Napping Customs Across Cultures

Napping offers many benefits. Most notably, if you had a poor night of sleep, it can help to counteract any drowsiness you feel during the day. Even if you slept fine at night, though, napping can offer other benefits.  
Short naps during the day may be enough to boost your work performance, and studies have shown that naps can improve your memory, ability to complete complex tasks, and logical reasoning.  
Napping may also offer health benefits, with one study finding that napping even once or twice a week was associated with a lower risk of cardiovascular problems.
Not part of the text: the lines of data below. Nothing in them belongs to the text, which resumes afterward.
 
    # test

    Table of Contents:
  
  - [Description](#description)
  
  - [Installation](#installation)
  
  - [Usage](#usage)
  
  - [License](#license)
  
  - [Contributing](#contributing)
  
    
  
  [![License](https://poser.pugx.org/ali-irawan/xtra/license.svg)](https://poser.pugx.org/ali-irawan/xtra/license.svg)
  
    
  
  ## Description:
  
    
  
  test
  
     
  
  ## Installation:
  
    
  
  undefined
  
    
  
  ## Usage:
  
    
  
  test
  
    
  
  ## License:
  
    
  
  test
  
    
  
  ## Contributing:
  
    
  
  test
Another study found that napping can help relieve stress and support the immune system of those who got limited sleep the night before.  
With all these benefits of napping, it’s no wonder they’re popular across the world, even if they can vary with each culture.  

The Spanish Siesta 

The siesta is one of the most famous midday rests, and while it’s a custom in Spain and other Mediterranean countries, its influence is vast, with people all around the world saying that they could use a siesta.  
The goal of a siesta is to allow people to rest and recharge during the middle of their day, which is typically between 2 pm and 5 pm (although the time varies based on location). In general, a siesta starts around six hours after someone starts their day.  

The Italian Riposo 

Those in Italy also rely on a midday nap, but for them, it’s to help them retreat from the hottest part of the day and rest.  
The timing of riposi varies by location, but they generally occur between 1 pm to 5 pm. In fact, riposi are such a common practice in Italy that many shops close during this time so that shop owners and employees can go home, eat lunch, and then enjoy a riposi before returning to work.  

The Japanese Inemuri 

The Japanese culture is undoubtedly conflicting. Their tea ceremonies and moon viewing (tsukimi) emphasize the importance of slowing down, but Japan is also known for its busy cities and hardworking people. In fact, it’s this hardworking lifestyle that results in Japanese people spending the fewest hours asleep each night compared to other nations. 
How do those in Japan combat these short night hours? By adopting the culture of inemuri, which means “being present while asleep.” With this practice, those in Japan get some sleep whenever they can, such as resting their eyes while riding the bus or while sitting in a park. Whenever they have a few minutes to spare, they rest their eyes, mind, and body.  
This practice of inemuri often leads Japanese workers to take a short power nap at their desks or even during meetings, which is seen as a sign of dedication, not laziness.  

The Icelandic Úti 

While those in the warmer climates of Italy retreat indoors for their naps, those in Iceland and other Scandinavian countries embrace the cold weather and nap outdoors. Even infants join in this practice, as it is believed that napping outdoors helps to build healthy lungs thanks to the fresh air. As a result, it’s not uncommon to see an unattended pram outside a café where an infant is napping, and even daycares hold nap time outside to offer babies this exposure.  
With Icelanders having some of the best life expectancy rates in the entire world, they may be onto something.  

The Chinese Wŭshuì

In China, it’s normal for everyone, no matter their age, to take a mid-day or afternoon nap. Napping at noon, in particular, is encouraged among those who are working or learning because it is believed to fuel creativity and improve concentration. Because of this, employees at large corporations often take a nap after lunch, and some places even offer rentable nap pods where someone can escape for a quick 30-minute nap.  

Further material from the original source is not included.